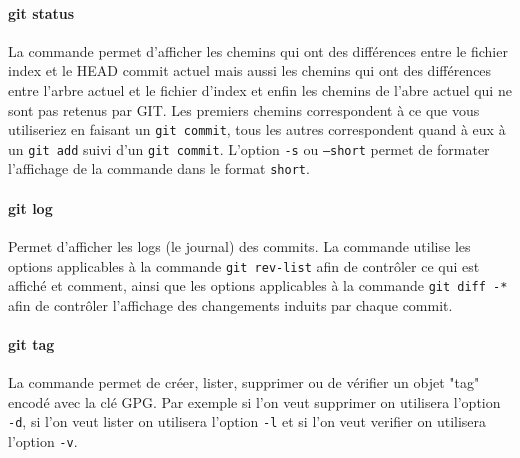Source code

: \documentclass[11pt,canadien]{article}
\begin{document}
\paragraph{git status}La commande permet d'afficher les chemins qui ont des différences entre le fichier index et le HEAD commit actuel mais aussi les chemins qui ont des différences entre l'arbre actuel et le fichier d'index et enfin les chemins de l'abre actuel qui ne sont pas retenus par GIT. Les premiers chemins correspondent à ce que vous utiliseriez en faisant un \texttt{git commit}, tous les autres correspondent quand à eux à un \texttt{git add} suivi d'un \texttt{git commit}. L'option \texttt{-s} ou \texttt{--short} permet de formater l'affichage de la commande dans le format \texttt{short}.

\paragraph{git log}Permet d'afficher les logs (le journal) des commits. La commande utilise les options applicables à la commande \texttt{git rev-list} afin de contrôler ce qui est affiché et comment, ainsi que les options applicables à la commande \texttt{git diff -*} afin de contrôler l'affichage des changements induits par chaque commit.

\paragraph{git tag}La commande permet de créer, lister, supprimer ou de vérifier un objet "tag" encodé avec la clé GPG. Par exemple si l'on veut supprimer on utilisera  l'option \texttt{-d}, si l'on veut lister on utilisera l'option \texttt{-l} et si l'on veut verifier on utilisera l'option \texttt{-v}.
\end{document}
--
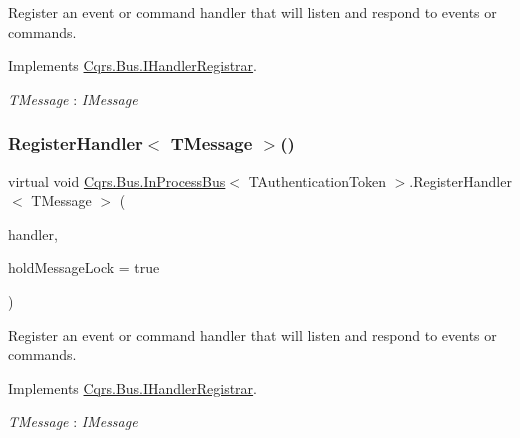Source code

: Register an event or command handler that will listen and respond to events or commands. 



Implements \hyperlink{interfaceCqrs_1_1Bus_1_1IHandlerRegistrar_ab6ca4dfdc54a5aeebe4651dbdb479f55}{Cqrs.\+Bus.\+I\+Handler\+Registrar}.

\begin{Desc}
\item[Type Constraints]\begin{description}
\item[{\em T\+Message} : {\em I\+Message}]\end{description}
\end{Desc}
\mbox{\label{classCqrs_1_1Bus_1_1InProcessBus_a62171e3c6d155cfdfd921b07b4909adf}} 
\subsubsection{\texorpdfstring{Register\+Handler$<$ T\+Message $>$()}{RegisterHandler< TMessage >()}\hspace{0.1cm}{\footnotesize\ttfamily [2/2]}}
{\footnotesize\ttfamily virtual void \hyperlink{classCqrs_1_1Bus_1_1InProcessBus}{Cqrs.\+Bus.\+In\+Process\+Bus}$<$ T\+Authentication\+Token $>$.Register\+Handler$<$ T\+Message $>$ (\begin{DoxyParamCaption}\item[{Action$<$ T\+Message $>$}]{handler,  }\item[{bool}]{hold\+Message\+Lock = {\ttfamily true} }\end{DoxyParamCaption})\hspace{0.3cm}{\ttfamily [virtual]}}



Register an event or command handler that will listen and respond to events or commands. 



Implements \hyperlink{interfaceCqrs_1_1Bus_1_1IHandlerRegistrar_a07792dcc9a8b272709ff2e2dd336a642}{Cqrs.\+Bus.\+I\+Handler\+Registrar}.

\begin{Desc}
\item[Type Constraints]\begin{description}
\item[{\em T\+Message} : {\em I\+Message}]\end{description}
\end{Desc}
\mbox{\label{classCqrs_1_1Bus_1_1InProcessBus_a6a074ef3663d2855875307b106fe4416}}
* * *
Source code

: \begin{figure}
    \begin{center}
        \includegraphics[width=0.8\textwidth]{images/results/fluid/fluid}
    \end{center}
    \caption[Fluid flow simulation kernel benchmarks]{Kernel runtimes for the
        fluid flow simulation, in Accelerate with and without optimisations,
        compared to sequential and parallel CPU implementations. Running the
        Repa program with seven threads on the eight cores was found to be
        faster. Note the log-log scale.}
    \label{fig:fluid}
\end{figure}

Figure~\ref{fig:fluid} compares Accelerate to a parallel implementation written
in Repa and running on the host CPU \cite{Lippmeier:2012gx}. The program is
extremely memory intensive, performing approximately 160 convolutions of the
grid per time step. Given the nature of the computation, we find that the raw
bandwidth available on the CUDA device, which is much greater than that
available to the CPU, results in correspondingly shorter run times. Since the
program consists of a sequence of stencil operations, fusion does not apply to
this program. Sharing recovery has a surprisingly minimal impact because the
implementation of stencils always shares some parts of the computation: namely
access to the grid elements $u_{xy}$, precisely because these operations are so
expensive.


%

◆ **Problem to work on**: For the listing above, work out how many lines contain the string "hspace" and return only that figure.

◆ **Completed task**: 2